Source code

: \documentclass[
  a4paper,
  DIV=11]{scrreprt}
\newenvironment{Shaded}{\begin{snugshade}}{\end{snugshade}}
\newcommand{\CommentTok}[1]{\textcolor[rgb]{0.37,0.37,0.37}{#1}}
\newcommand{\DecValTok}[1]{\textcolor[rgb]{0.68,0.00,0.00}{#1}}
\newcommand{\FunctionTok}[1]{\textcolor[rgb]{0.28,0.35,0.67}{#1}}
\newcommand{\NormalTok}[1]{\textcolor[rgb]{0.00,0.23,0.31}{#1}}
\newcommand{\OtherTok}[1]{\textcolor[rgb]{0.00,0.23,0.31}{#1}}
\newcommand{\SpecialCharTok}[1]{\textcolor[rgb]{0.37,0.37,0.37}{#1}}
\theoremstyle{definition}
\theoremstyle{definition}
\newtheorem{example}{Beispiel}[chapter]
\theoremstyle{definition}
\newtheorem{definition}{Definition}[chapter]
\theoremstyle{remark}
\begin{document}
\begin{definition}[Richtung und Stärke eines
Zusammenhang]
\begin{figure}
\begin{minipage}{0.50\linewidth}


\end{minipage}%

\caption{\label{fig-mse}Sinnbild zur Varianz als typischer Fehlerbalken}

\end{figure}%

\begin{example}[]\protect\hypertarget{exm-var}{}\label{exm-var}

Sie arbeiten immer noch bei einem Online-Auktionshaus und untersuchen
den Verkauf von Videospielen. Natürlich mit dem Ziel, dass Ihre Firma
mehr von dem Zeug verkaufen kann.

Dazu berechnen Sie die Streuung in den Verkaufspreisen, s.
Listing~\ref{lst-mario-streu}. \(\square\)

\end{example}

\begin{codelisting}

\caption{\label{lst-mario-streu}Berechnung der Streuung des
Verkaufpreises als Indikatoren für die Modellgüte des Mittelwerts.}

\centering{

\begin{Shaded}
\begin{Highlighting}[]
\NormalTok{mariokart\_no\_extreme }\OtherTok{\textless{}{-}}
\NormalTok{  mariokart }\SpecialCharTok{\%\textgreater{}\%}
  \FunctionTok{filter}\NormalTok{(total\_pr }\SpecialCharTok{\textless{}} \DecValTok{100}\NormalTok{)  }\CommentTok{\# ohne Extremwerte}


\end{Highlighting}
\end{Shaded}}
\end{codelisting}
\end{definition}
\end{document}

TASK REQUIREMENTS
Output every record above exactly as it appears.

SOLVED PROBLEM
Source code

: \documentclass[
  a4paper,
  DIV=11]{scrreprt}
\newenvironment{Shaded}{\begin{snugshade}}{\end{snugshade}}
\newcommand{\CommentTok}[1]{\textcolor[rgb]{0.37,0.37,0.37}{#1}}
\newcommand{\DecValTok}[1]{\textcolor[rgb]{0.68,0.00,0.00}{#1}}
\newcommand{\FunctionTok}[1]{\textcolor[rgb]{0.28,0.35,0.67}{#1}}
\newcommand{\NormalTok}[1]{\textcolor[rgb]{0.00,0.23,0.31}{#1}}
\newcommand{\OtherTok}[1]{\textcolor[rgb]{0.00,0.23,0.31}{#1}}
\newcommand{\SpecialCharTok}[1]{\textcolor[rgb]{0.37,0.37,0.37}{#1}}
\theoremstyle{definition}
\theoremstyle{definition}
\newtheorem{example}{Beispiel}[chapter]
\theoremstyle{definition}
\newtheorem{definition}{Definition}[chapter]
\theoremstyle{remark}
\begin{document}
\begin{definition}[Richtung und Stärke eines
Zusammenhang]
\begin{figure}
\begin{minipage}{0.50\linewidth}


\end{minipage}%

\caption{\label{fig-mse}Sinnbild zur Varianz als typischer Fehlerbalken}

\end{figure}%

\begin{example}[]\protect\hypertarget{exm-var}{}\label{exm-var}

Sie arbeiten immer noch bei einem Online-Auktionshaus und untersuchen
den Verkauf von Videospielen. Natürlich mit dem Ziel, dass Ihre Firma
mehr von dem Zeug verkaufen kann.

Dazu berechnen Sie die Streuung in den Verkaufspreisen, s.
Listing~\ref{lst-mario-streu}. \(\square\)

\end{example}

\begin{codelisting}

\caption{\label{lst-mario-streu}Berechnung der Streuung des
Verkaufpreises als Indikatoren für die Modellgüte des Mittelwerts.}

\centering{

\begin{Shaded}
\begin{Highlighting}[]
\NormalTok{mariokart\_no\_extreme }\OtherTok{\textless{}{-}}
\NormalTok{  mariokart }\SpecialCharTok{\%\textgreater{}\%}
  \FunctionTok{filter}\NormalTok{(total\_pr }\SpecialCharTok{\textless{}} \DecValTok{100}\NormalTok{)  }\CommentTok{\# ohne Extremwerte}


\end{Highlighting}
\end{Shaded}}
\end{codelisting}
\end{definition}
\end{document}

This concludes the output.